Sabriel nodded thoughtfully and looked back at the men, most of whom were sitting or squatting by the aqueduct wall. Some of them looked back at her, rather suspiciously. For a moment, she thought they’d seen the bells under her cloak and recognized her as a necromancer, then she realized that she and Touchstone probably looked like rival scavengers. After all, who else would want to leave the protection of swift water? She felt a bit like a hard-bitten scavenger. Even freshly cleaned and scrubbed, her clothes and armor were not the sweetest items of wear. They were also still slightly damp, and the boat cloak that covered her up was on the borderline between damp and wet, because it hadn’t been hung up properly after washing. On the positive side, everything had the scent of lemon, for the Sign of Three Lemons washerfolk used lemon-scented soap.
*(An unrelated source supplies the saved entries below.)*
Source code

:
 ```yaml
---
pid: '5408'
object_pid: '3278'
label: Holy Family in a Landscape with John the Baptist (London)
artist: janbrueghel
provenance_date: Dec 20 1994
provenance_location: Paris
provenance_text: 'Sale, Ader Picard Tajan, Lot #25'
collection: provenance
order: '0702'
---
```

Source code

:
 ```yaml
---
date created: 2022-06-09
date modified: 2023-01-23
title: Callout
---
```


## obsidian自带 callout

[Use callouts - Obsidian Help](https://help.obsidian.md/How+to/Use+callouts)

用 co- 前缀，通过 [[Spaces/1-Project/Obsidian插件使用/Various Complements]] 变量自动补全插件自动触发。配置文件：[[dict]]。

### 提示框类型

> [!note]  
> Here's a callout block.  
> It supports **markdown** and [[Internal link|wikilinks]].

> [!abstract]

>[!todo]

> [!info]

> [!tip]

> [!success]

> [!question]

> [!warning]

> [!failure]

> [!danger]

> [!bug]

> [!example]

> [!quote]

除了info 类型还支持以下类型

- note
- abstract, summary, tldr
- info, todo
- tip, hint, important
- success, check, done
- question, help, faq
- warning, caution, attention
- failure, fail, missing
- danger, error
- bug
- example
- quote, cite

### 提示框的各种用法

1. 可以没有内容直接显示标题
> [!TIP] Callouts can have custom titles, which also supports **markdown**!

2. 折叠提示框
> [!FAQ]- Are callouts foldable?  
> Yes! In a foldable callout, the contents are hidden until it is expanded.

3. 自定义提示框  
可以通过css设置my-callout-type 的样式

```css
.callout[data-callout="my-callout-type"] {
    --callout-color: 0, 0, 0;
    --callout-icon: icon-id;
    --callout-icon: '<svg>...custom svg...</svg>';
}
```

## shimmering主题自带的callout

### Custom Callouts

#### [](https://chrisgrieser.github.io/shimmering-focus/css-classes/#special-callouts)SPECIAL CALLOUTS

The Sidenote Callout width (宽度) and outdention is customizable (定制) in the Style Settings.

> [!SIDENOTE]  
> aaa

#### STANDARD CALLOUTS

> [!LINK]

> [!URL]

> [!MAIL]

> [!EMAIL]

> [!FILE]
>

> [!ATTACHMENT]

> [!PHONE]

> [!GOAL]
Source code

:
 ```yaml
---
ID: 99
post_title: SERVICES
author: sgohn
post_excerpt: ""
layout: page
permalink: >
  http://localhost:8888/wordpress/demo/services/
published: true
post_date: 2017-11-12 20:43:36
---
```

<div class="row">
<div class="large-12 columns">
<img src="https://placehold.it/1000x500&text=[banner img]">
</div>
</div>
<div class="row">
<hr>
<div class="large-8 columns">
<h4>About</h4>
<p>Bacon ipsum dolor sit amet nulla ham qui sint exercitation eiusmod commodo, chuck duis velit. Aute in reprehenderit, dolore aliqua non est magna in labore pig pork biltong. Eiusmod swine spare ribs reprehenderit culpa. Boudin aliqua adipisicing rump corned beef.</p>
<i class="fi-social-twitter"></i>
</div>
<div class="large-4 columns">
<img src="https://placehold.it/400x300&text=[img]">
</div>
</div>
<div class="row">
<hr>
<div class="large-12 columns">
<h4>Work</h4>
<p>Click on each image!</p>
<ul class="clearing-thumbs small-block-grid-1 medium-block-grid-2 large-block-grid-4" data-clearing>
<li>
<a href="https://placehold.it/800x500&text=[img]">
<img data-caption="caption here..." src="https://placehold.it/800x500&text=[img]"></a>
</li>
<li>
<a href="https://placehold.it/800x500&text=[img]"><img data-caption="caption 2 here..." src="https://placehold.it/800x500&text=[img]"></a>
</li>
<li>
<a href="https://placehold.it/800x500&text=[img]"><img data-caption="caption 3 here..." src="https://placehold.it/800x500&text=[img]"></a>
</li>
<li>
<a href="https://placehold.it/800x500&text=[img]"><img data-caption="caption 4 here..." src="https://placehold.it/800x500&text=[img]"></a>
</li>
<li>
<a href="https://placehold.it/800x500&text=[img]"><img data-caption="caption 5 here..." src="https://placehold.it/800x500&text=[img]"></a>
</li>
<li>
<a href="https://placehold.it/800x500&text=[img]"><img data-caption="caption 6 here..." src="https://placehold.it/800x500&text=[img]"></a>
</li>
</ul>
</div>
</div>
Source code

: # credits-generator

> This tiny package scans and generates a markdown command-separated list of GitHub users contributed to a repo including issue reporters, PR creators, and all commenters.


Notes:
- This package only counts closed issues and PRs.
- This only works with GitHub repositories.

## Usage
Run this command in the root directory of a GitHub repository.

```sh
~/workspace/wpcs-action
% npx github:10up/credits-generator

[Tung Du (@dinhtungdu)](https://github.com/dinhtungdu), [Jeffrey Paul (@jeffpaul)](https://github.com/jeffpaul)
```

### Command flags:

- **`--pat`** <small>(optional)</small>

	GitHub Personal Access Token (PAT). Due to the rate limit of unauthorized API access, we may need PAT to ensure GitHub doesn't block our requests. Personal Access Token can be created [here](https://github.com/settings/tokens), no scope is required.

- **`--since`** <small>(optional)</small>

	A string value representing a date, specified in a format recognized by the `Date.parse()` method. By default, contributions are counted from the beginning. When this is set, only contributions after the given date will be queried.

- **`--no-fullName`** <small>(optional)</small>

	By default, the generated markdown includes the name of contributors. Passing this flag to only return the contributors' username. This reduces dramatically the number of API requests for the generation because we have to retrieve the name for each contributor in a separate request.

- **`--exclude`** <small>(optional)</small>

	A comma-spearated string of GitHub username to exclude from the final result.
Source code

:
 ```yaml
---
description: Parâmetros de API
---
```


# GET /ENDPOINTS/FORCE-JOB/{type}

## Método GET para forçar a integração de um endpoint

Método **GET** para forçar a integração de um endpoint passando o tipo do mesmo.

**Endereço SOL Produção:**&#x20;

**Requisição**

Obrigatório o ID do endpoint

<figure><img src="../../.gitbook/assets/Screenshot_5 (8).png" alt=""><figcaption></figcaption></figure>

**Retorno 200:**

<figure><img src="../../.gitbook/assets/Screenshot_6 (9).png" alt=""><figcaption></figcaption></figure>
Sabriel thought the scavengers had been waiting for the guards, but clearly they had been waiting for something else, which they’d suddenly sighted behind her. The sitting or squatting men picked themselves up, grumbling and cursing, and shuffled together into something resembling a line.
Sabriel looked over her shoulder to see what they saw—and froze. For coming towards the arch were two men, and about twenty children; children of all ages between six and sixteen. The men had the same look as the other scavengers, and carried long, four-tongued whips. The children were manacled at the ankles, the manacles fastened to a long central chain. One man held the chain, leading the children down the middle of the road. The other followed behind, plying the air above the small bodies idly with his whip, the four tongues occasionally licking against an ear or the top of a small head.